In the influential graphic novel Understanding Comics, creator Scott McCloud defines comics as:

“Juxtaposed pictorial and other images in a deliberate sequence, intended to convey information and/or produce an aesthetic response in the viewer.”

Notice that this definition does not include any specific mention of comics requiring words in order to be considered comics. Words, sure, fit under the generously vague “other images” category, but, at their most unadorned, comics simply need images put together in a particular order to be comics.

These “wordless comics” still require reading, just of a different sort. Images, on a spectrum of realistic to abstract, are associated with each other and meaning is made, just as with interpreting letters and words. Wordless comics use “silence” to their advantage by necessitating a closer reading of the colors, backgrounds, moods, layouts, line-work, and body language of the characters.

Nat Turner by Kyle Baker and The Arrival by Shaun Tan depict the violent and disorienting experiences of slaves and immigrants attempting to survive in worlds in which they have no control, funneling the reader into an experience of intense feelings and emotional truths.

Gon and The Age of Reptiles represent a genre of wordless animal comics that evoke a more visceral response from the reader rather than textually and factually explaining the lives of animals.

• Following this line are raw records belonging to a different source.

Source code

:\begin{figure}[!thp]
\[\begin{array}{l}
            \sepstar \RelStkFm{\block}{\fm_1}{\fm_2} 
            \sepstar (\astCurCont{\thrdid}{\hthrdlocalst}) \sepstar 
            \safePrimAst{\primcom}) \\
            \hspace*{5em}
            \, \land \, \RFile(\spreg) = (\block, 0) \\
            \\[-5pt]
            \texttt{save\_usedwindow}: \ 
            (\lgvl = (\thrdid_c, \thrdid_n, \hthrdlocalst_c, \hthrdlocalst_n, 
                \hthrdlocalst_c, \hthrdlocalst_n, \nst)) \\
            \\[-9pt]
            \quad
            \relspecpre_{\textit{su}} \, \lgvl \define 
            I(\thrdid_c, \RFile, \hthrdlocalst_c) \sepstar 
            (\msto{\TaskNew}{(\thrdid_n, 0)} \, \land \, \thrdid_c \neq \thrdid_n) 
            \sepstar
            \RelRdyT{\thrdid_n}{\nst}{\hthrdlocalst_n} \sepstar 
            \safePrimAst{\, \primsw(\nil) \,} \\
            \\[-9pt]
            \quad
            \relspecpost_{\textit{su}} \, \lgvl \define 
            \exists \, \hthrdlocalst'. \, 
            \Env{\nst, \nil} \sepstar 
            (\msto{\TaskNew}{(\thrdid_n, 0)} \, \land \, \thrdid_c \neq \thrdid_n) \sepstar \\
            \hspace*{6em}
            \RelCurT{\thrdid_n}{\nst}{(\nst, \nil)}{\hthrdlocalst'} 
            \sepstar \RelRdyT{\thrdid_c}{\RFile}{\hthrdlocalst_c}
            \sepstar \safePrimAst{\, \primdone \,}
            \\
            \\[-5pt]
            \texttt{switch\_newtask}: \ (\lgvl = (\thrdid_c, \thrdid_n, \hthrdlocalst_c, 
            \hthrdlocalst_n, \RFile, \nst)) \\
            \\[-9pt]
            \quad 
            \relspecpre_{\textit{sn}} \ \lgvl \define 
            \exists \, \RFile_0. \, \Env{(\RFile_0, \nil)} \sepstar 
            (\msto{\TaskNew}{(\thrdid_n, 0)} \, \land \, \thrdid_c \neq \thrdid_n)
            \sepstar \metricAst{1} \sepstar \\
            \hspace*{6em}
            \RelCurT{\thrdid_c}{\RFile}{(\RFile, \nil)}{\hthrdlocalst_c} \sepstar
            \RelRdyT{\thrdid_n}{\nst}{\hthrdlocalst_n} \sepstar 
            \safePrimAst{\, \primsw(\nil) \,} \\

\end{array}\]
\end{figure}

In Marvel’s Hawkeye vol. 2 Little Hits’ “Pizza Dog” issue #11, creators Matt Fraction and David Aja follow the titular character’s dog in a “day in the life of an animal in a superhero world,” while in vol. 4 Rio Bravo’s “ASL” issue #19, the reader experiences the world through American Sign Language as Clint “Hawkeye” Barton deals with sudden hearing loss. Both issues force the reader to view the Marvel superhero world of Hawkeye from an atypical and empathetic perspective.

Gaze in wonder at the awesome visuals of these wordless comics in The Seattle Public Library collection.

~ posted by Mychal L.

2 thoughts on “Wordless Comics”

  1. I know I mentioned this on Twitter, but another great wordless one is Rachel Hope Allison’s I’m Not a Plastic Bag. Wow was it haunting!

  2. Anything Shaun Tan touches is magic.

    If you have smalls (AKA children), the library also has the Owly comics, which are largely dialogue-free. They are great for learning how stories work and for talking about problem solving and emotions. Wordless comics like these are also really useful for non-native English speakers (ESL students).